Although it is ultimately true in it's breakdown that each individual is responsible for their own thinking (von Glasersfeld), I also find it to be true that people will inevitably be influenced by others—friends and family, society, media, culture, religion—there will always be outside forces seducing us towards alternate conjectures. It is accurate to believe that two people can hold similar views on certain topics, but no two individuals will ever hold perfectly identical outlooks on the multitudinous perceptions and conceptions of life.

I’d like to recall a story (or if I may call it riddle of a sort, relating to von Glasersfeld's speculations on apples, which i mention in Q&A #2) that I discovered a few weeks ago: In a first-grade classroom, a teacher holds up an apple and asks the children to describe the characteristics of apples. Most of the children say they are red or yellow or green, sweet or bitter, smooth and shiny; one little boy, however, proclaims that they are white. The teacher and all of the students declare that they have never seen a white apple. The boy, adamant in his statement, however, refuses to be swayed. When pushed to explain where he’s seen such an apple, the boy picks up the teacher’s apple, takes a bite and holds up the white inside to the class…”See! It’s white!”
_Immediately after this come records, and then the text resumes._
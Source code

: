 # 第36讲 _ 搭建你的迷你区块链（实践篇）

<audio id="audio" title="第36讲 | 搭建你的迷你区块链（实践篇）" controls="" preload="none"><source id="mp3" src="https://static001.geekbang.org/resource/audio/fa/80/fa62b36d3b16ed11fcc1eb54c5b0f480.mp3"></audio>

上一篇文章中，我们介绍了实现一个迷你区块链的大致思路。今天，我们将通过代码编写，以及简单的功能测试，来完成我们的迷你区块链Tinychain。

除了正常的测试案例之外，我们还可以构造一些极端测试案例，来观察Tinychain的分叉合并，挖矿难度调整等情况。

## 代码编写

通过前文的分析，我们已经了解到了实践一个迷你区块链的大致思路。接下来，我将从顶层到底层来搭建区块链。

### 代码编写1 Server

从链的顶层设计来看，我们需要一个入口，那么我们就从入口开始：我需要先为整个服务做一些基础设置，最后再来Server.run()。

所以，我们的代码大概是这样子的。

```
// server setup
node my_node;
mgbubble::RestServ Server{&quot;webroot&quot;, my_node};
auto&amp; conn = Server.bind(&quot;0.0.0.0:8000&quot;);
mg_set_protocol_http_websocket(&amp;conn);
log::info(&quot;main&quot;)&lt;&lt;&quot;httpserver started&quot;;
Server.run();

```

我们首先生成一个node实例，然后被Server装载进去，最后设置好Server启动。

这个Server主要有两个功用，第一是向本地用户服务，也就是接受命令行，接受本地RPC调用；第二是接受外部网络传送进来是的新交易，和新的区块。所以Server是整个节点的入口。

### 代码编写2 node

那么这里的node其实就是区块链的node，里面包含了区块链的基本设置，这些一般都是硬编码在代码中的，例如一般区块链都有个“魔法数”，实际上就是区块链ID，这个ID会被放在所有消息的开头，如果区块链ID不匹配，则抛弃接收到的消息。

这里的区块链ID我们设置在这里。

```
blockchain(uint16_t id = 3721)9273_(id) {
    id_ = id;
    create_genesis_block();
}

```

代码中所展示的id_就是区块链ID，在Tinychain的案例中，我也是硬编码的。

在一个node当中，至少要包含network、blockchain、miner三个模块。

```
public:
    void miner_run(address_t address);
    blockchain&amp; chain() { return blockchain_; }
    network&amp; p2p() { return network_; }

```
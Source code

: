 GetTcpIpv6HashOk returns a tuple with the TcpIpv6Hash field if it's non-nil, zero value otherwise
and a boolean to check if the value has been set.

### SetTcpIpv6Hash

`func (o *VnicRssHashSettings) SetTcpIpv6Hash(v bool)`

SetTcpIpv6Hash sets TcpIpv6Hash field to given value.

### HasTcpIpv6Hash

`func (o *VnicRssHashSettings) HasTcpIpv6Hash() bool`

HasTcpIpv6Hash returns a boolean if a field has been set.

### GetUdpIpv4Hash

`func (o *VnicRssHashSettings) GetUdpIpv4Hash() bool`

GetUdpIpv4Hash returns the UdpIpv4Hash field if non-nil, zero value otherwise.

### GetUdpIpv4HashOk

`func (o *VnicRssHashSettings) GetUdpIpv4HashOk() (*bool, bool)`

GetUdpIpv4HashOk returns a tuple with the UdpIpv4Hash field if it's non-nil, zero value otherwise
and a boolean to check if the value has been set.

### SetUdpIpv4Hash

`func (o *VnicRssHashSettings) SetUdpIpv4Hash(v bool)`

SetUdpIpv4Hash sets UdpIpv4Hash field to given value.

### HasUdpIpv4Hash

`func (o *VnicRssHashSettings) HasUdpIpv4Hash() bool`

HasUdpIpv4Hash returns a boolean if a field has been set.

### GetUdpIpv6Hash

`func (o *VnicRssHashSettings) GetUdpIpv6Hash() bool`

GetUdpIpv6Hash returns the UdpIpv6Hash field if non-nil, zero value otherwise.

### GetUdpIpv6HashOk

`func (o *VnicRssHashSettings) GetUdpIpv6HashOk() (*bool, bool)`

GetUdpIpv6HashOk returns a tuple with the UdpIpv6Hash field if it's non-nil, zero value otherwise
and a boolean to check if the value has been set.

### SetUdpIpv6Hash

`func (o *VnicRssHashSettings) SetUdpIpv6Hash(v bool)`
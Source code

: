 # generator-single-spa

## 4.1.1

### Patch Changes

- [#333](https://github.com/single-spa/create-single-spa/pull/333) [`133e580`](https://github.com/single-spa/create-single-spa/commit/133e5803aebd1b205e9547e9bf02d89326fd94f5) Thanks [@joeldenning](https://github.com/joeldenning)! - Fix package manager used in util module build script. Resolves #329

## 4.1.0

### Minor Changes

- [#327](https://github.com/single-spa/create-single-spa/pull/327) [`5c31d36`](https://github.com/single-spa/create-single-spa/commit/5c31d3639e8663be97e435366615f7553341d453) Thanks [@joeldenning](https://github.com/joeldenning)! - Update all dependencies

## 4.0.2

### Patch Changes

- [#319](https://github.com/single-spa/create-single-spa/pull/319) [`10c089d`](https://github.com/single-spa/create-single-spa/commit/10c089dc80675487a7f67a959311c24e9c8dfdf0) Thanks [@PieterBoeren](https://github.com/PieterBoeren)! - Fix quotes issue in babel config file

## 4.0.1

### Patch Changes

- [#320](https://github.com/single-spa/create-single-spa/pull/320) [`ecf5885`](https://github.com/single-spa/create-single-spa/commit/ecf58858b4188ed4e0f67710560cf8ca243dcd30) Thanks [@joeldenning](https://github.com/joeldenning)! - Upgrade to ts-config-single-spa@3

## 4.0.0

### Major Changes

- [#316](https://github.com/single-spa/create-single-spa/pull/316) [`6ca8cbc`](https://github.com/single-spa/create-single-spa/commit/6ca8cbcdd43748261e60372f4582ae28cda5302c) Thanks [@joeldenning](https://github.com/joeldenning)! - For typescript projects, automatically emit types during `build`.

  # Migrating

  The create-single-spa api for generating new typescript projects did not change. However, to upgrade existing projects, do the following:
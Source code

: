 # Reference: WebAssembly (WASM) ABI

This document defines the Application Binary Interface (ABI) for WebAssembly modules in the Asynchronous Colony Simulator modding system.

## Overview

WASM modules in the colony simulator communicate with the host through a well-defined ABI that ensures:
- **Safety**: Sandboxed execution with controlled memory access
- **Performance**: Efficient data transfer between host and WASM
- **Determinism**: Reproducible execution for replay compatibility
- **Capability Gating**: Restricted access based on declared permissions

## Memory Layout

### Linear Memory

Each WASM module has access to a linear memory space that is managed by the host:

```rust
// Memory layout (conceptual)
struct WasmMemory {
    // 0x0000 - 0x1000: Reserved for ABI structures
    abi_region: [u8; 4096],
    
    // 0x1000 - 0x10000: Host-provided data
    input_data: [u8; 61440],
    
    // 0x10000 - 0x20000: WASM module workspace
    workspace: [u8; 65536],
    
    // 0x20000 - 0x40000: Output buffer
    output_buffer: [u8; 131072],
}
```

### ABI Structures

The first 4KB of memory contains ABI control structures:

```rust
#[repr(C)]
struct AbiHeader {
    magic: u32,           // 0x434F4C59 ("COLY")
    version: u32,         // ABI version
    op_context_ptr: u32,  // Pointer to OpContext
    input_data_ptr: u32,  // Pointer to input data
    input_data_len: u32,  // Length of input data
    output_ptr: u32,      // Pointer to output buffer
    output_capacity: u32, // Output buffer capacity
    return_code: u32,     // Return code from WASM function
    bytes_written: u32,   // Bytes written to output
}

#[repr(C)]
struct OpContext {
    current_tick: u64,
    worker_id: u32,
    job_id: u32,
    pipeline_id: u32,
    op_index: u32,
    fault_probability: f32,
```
We can never prove that anything, in reality, actually exists the way we perceive it. For all we know, the way in which we just perceived something as we saw, heard, felt, taste, or felt it, could be utterly opposing to the next person to come along. Or, from another viewpoint, that which we just observed could vanish (cease to exist) as we know it, the instant we turn our back. As pointed out on the first day of class, how do we know if the back of a door really exists if there is no object there to perceive it? Or, how do we know that when we shut the closet door, if our shoes remain there or enter into some noumenal alternate universe?

To synopsize my proposition, the actuality of “real” objects and knowledge, in essence, is only an invented understanding of our individual and communal conceptions and perceptions through an experienced existence.

1 comment:

David K. Braden-Johnson said...

In my view, our thoughts of objects are inventions, but the objects themselves are not and supply, in fact, the best explanation of our thoughts and experience of those objects.